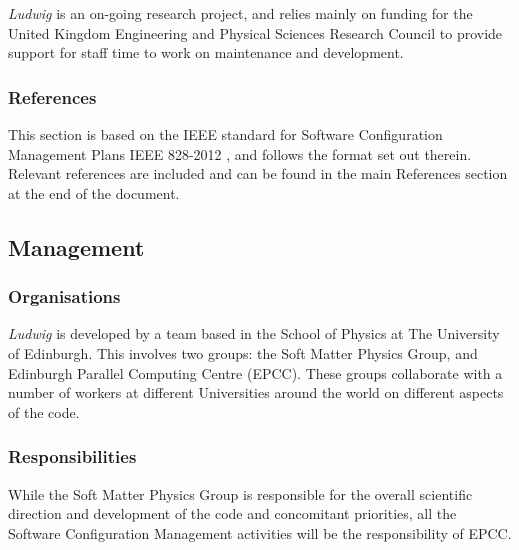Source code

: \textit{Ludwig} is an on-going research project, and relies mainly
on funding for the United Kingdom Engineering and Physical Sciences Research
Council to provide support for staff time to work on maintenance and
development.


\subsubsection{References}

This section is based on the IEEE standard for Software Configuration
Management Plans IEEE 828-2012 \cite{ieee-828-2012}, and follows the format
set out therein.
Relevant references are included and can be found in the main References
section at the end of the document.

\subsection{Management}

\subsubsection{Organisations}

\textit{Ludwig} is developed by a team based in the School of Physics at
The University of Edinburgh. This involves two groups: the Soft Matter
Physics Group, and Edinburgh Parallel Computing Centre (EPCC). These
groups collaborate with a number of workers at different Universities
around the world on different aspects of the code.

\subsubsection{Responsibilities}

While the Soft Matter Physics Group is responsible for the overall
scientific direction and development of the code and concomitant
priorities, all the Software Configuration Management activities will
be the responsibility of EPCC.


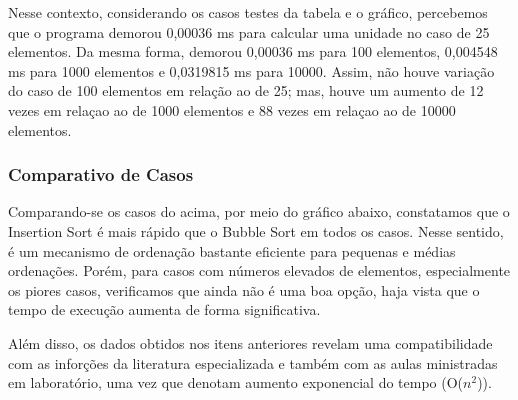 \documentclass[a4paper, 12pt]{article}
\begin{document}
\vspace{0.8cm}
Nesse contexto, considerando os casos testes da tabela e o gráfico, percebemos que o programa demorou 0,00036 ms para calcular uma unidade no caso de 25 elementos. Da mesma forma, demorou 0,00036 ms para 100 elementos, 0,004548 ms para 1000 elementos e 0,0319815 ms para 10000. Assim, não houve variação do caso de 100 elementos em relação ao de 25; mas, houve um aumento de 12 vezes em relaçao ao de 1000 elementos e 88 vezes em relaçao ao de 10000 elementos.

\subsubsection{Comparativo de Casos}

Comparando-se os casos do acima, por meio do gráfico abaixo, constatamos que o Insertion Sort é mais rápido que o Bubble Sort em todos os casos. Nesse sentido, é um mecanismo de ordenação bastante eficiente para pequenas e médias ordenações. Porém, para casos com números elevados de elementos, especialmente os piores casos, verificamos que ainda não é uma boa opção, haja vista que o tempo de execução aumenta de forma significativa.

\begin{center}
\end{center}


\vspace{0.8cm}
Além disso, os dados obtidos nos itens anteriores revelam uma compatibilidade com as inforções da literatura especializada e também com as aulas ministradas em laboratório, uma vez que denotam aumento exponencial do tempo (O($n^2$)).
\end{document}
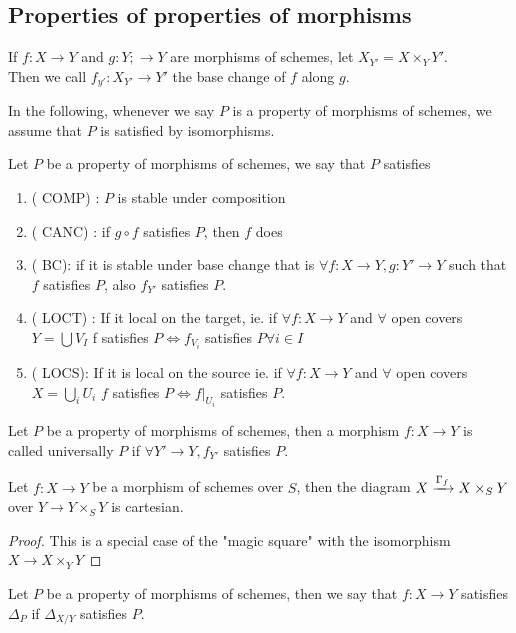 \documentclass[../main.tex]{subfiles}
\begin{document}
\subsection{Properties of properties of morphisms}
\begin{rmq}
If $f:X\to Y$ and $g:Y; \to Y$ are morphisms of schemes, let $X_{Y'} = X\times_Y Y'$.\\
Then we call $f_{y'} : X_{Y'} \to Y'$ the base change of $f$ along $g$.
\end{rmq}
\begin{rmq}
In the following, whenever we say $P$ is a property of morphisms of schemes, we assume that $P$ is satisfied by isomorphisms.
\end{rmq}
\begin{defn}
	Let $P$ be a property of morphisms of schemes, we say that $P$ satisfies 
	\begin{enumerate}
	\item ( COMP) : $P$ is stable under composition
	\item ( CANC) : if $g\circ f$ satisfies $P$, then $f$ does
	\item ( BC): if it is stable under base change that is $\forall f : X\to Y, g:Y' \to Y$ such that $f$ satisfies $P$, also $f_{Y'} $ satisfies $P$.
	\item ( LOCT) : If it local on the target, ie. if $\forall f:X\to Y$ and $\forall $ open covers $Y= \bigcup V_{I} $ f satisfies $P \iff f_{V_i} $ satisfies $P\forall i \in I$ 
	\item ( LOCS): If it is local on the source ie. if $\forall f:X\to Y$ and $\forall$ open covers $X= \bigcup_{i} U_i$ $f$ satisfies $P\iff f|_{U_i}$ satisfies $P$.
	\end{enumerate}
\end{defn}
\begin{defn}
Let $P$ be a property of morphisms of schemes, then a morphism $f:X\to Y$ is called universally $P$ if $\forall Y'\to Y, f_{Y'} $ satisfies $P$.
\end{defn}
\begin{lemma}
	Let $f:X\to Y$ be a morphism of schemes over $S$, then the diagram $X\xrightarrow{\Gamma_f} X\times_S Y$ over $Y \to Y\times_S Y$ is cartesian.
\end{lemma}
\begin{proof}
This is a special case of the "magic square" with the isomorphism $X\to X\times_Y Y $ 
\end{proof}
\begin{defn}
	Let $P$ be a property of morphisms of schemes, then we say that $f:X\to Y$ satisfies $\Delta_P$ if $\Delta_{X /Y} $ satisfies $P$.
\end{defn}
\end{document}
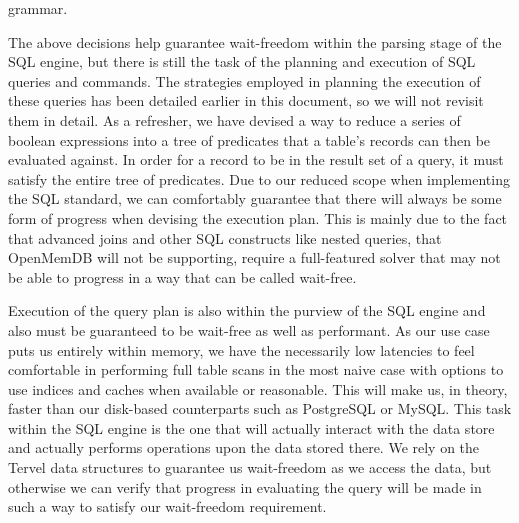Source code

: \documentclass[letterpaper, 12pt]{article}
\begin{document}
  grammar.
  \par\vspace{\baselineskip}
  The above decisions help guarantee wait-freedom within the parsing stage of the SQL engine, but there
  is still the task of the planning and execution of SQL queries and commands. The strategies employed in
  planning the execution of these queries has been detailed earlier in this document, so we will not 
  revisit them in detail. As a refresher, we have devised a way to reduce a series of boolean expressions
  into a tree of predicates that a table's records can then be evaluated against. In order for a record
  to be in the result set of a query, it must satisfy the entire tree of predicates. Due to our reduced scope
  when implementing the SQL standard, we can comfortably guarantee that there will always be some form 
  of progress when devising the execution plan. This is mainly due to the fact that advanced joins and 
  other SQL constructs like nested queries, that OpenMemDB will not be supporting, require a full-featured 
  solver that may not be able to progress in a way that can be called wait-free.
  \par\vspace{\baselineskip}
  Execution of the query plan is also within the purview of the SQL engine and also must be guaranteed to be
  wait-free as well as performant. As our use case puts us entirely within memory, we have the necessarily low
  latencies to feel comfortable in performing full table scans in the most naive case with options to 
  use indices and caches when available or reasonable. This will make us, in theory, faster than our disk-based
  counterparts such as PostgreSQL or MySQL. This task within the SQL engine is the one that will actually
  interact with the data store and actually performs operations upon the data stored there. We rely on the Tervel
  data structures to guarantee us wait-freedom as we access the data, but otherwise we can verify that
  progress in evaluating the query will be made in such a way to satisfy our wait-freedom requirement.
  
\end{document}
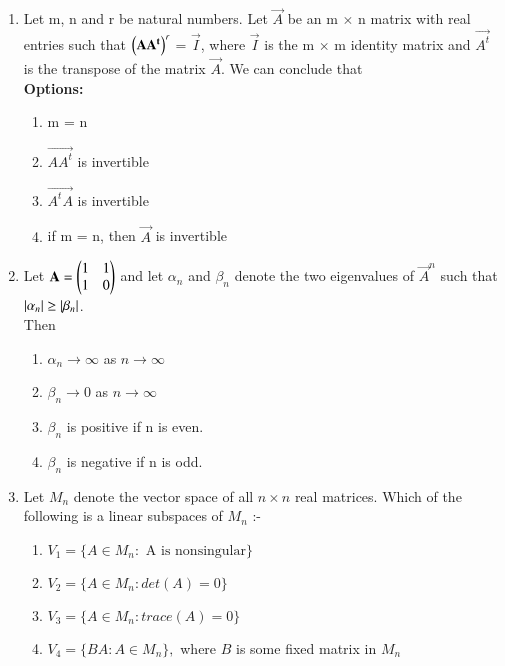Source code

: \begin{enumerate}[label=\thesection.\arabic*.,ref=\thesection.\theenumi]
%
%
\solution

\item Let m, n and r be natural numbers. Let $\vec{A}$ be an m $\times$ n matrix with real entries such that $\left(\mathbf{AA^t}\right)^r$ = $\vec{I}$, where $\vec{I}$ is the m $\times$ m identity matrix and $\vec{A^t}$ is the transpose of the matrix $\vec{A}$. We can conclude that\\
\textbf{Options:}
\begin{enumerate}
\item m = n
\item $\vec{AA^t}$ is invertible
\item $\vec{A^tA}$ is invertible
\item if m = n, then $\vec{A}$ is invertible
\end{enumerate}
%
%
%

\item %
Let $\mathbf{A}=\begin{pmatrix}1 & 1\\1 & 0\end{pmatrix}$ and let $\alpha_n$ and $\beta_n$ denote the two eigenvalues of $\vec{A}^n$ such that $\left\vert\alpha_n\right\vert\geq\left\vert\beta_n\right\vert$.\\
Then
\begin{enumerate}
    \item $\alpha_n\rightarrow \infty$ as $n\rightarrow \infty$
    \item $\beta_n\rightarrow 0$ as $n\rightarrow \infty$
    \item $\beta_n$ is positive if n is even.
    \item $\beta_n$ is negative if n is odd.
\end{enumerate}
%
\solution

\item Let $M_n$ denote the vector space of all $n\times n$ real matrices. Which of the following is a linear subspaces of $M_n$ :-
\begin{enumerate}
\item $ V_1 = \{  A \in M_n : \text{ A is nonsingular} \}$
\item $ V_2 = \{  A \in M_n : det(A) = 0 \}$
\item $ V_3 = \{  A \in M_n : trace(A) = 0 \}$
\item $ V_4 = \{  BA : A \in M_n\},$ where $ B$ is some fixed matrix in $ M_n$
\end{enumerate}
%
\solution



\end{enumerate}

####################

* [TASK] If a line of the data above holds the string "predicates", count it, then state only the total.

* [ANSWER TO THE PROBLEM] 2